Pour les informations devenues incomplètes, inexactes ou obsolètes, il faut également savoir si l’information « relève du journalisme ou constitue une expression artistique ou littéraire ».


Cependant, à la lecture de la directive, une telle tolérance de traitement de données pour motif journalistique ou de liberté d’expression n’existe que pour les données personnelles simples. Il faudra attendre l’arrêt de la CJUE pour savoir s’il s’agira d’une nouvelle dérogation à l’interdiction de traitement des données sensibles.


Sur les demandes de déférencement mondial : défavorable


La seconde affaire oppose Google à la CNIL depuis 2015. Suite à la demande d’une personne physique, Google avait été mis en demeure par la CNIL de déférencer les liens menant vers des sites tiers sur lesquels figuraient certaines informations personnelles. Google ne s’est exécuté que sur ses versions européennes et a mis en place un géo-blocage (si le nom de la personne concernée était saisi sur le moteur de recherche depuis une adresse de connexion française, la recherche ne montrait plus les sites litigieux quelle que soit l’extension utilisée).


Ces mesures jugées insuffisantes par la CNIL ont conduit à la condamnation de Google à une amende de 100 000 euros en 2016. Google a alors saisi le Conseil d’Etat en annulation de cette condamnation et ce dernier a interrogé la CJUE sur le sujet.


Dans ses conclusions et contrairement à la position de la CNIL, l’avocat général s’est montré défavorable à un déférencement à l’échelle mondiale, pour ce cas d’espèce du moins. Il estime « que l’exploitant d’un moteur de recherche n’est pas tenu, lorsqu’il fait droit à une demande de déférencement, d’opérer ce déférencement sur l’ensemble des noms de domaine de son moteur de telle sorte que les liens litigieux n’apparaissent plus quel que soit le lieu à partir duquel la recherche lancée sur le nom du demandeur est effectuée »


Une telle mesure ne permettra pas aux autorités de l’Union Européenne de mettre en balance les éléments cités précédemment étant donné que l’intérêt du public pour l’information ne sera pas le même d’un Etat à l’autre.

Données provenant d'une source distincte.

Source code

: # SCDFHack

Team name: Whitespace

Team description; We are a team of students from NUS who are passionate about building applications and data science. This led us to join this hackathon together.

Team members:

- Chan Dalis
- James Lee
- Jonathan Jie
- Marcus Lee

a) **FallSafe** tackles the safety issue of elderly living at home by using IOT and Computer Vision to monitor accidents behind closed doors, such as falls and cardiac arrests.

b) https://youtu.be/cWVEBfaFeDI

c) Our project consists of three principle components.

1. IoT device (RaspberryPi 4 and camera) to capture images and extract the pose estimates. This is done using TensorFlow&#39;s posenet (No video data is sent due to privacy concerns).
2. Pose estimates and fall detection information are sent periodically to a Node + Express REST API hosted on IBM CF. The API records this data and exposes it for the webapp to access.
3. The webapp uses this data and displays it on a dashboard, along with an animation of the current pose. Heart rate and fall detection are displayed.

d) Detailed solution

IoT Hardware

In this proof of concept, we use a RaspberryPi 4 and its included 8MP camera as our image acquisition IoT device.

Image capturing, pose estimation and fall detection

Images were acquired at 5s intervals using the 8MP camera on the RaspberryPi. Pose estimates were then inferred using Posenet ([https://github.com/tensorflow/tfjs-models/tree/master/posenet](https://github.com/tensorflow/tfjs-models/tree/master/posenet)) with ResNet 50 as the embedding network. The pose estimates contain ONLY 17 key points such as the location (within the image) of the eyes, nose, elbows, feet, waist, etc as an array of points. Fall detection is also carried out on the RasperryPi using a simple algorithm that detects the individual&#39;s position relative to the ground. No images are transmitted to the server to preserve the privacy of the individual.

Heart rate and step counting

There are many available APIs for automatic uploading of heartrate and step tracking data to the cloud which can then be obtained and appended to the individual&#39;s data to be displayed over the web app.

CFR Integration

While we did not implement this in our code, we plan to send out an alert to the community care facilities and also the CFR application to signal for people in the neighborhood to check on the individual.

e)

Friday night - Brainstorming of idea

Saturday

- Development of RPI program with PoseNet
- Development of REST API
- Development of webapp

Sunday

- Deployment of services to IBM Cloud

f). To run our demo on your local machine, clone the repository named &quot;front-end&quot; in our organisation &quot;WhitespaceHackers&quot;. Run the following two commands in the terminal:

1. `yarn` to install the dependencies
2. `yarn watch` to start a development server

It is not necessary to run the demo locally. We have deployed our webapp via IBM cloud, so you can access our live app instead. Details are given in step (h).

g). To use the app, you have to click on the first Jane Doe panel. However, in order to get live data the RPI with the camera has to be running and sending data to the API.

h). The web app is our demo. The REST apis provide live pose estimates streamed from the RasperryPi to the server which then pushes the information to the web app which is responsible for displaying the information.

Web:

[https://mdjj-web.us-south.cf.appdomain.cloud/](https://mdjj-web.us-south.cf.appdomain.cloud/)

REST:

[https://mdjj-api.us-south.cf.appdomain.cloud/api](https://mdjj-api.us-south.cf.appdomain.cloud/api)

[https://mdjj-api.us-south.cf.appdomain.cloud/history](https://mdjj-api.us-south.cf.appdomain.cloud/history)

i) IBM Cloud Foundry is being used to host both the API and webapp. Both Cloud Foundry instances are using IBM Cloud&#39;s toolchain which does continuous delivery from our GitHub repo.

Il souligne tout de même « que l’exploitant d’un moteur de recherche doit, une fois qu’un droit de déférencement au sein de l’Union est constaté, prendre toute mesure à sa disposition afin d’assurer un déférencement efficace et complet, au niveau du territoire de l’Union européenne, y compris par la technique dite du « géo-blocage », depuis une adresse IP réputée localisée dans l’un des Etats membres, et ce indépendamment du nom de domaine utilisé par l’internaute qui effectue la recherche ». 


Néanmoins, il ne s’agit que de propositions. En effet, les conclusions de l’avocat général n’engagent pas la CJUE qui devra délibérer et répondre aux questions préjudicielles. Une fois les arrêts publiés, il faudra encore évaluer les conséquences sur les instances nationales en cours. Affaires à suivre.